**TASK REQUIREMENTS:**
When you reach the line with "The sketch also" in the data below, begin printing lines exactly, and stop once the line with "So far, it can" has been printed.

**Excerpts from a dataset:**
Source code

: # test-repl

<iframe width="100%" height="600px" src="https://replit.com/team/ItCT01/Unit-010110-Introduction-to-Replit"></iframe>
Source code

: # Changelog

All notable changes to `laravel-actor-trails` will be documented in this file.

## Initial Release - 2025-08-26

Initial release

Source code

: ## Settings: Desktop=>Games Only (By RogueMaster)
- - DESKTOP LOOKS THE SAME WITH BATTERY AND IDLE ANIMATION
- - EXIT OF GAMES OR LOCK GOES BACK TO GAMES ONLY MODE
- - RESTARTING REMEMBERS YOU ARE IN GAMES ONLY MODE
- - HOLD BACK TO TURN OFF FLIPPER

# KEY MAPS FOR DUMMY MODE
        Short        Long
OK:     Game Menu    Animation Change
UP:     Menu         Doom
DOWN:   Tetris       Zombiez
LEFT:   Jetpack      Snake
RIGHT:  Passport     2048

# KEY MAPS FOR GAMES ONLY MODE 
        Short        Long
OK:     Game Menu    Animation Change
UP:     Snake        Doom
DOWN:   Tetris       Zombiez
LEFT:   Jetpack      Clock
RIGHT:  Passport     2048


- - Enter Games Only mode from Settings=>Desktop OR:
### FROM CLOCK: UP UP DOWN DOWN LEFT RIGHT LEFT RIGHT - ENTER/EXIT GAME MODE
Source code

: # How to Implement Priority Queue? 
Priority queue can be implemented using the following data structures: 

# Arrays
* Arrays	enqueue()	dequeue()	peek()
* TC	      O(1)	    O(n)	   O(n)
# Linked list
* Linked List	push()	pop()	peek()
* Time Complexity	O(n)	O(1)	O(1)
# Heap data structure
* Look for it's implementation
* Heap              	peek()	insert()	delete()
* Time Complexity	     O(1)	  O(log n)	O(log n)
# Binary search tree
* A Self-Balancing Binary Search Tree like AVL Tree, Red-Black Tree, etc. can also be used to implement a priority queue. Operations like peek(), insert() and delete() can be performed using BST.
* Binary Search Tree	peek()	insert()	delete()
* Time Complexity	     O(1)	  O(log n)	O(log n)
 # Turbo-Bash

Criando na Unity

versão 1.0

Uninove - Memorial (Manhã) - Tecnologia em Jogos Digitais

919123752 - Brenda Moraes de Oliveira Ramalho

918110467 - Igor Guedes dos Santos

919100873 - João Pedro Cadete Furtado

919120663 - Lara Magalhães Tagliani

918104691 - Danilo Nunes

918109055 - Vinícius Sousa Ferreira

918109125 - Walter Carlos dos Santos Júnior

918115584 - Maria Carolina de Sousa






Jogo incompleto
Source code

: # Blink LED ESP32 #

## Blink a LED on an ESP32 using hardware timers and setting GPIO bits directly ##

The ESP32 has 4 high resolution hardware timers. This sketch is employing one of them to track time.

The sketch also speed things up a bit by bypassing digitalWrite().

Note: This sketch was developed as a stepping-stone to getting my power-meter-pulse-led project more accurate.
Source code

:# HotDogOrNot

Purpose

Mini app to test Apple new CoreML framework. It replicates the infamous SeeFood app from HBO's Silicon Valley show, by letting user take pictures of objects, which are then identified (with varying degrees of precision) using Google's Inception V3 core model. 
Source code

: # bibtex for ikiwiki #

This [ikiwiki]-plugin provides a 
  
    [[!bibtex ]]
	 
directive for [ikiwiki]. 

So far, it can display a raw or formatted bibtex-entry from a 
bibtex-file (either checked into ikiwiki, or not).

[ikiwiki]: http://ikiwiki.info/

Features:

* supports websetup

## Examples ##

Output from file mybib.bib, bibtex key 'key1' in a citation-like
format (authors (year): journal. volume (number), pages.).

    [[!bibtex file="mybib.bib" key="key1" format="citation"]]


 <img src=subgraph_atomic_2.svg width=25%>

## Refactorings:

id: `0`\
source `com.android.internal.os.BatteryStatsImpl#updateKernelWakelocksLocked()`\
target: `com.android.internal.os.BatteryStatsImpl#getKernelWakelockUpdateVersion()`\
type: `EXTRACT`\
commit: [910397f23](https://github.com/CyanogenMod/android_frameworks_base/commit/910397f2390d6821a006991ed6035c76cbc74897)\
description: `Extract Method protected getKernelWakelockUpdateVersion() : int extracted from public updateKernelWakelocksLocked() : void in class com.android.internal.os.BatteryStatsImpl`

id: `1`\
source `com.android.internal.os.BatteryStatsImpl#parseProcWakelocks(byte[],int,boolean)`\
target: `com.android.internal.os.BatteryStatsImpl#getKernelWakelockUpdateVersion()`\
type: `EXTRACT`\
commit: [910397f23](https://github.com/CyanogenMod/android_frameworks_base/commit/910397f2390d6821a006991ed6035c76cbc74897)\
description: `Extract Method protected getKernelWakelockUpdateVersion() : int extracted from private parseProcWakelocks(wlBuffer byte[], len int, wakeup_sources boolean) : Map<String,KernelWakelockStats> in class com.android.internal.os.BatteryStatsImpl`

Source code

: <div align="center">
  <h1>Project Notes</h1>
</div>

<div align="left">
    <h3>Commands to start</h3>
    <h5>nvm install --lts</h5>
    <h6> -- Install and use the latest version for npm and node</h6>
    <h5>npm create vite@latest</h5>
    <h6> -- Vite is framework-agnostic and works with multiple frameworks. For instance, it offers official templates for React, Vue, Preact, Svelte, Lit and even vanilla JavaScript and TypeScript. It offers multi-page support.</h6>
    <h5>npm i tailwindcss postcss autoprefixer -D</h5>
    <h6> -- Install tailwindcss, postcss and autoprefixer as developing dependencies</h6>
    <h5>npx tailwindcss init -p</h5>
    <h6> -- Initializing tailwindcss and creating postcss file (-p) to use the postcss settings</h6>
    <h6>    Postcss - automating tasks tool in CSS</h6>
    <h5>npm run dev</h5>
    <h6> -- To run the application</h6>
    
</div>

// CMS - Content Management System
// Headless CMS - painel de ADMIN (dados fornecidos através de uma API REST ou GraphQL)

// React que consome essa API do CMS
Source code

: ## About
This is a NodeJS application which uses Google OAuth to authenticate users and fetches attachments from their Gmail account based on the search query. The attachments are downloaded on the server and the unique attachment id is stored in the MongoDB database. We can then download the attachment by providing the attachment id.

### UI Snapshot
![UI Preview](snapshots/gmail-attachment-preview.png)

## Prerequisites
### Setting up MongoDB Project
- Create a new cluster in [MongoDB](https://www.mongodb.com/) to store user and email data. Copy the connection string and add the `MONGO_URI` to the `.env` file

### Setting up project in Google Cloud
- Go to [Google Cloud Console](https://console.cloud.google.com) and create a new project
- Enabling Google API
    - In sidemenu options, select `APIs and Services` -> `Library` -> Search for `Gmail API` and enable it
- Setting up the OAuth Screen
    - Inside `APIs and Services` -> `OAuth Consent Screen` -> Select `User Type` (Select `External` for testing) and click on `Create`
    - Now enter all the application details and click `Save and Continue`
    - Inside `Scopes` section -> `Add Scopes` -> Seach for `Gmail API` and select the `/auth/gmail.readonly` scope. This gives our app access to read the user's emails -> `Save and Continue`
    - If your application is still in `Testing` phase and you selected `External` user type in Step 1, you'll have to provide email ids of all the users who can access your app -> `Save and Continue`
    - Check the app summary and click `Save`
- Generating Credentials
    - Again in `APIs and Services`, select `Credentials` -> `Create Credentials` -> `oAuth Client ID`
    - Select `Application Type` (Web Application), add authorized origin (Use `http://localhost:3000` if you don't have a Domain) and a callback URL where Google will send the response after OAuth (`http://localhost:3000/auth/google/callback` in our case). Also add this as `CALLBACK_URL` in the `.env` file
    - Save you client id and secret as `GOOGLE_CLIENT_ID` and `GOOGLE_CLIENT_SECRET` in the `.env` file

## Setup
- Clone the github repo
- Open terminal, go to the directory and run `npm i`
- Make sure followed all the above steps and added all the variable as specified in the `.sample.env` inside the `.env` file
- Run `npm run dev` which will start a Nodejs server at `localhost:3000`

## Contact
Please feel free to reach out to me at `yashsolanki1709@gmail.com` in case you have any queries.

* * *

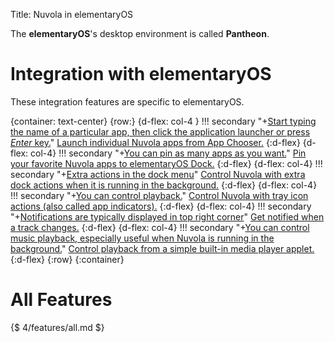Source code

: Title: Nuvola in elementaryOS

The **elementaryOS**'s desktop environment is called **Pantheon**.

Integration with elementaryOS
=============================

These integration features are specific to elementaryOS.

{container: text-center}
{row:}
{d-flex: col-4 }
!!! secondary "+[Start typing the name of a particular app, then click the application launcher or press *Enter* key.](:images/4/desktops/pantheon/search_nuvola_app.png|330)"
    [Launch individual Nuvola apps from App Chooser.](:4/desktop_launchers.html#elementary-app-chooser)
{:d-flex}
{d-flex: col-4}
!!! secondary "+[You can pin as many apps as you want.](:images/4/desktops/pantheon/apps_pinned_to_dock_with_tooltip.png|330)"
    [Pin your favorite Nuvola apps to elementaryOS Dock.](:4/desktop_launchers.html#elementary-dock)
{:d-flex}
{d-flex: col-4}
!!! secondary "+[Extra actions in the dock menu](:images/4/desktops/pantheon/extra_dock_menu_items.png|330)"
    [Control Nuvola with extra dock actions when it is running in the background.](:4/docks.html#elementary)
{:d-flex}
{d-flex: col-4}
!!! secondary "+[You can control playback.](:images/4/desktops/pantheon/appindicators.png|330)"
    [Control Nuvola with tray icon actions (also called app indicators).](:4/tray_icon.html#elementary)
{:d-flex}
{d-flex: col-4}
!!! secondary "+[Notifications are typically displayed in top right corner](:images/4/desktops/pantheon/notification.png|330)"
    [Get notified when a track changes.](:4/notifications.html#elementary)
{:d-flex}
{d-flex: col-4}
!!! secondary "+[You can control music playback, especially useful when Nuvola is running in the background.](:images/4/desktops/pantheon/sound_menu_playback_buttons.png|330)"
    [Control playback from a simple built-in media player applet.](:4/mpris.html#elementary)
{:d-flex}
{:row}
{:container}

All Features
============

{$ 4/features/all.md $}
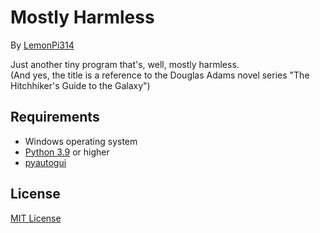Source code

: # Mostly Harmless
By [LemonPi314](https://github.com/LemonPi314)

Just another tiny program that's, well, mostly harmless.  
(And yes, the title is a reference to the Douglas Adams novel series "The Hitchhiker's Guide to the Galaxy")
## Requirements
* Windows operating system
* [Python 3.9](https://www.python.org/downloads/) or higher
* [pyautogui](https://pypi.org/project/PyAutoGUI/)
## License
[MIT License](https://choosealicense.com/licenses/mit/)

**OUTPUT BELOW:**
The sketch also speed things up a bit by bypassing digitalWrite().

Note: This sketch was developed as a stepping-stone to getting my power-meter-pulse-led project more accurate.
Source code

:# HotDogOrNot

Purpose

Mini app to test Apple new CoreML framework. It replicates the infamous SeeFood app from HBO's Silicon Valley show, by letting user take pictures of objects, which are then identified (with varying degrees of precision) using Google's Inception V3 core model. 
Source code

: # bibtex for ikiwiki #

This [ikiwiki]-plugin provides a 
  
    [[!bibtex ]]
	 
directive for [ikiwiki]. 

So far, it can display a raw or formatted bibtex-entry from a 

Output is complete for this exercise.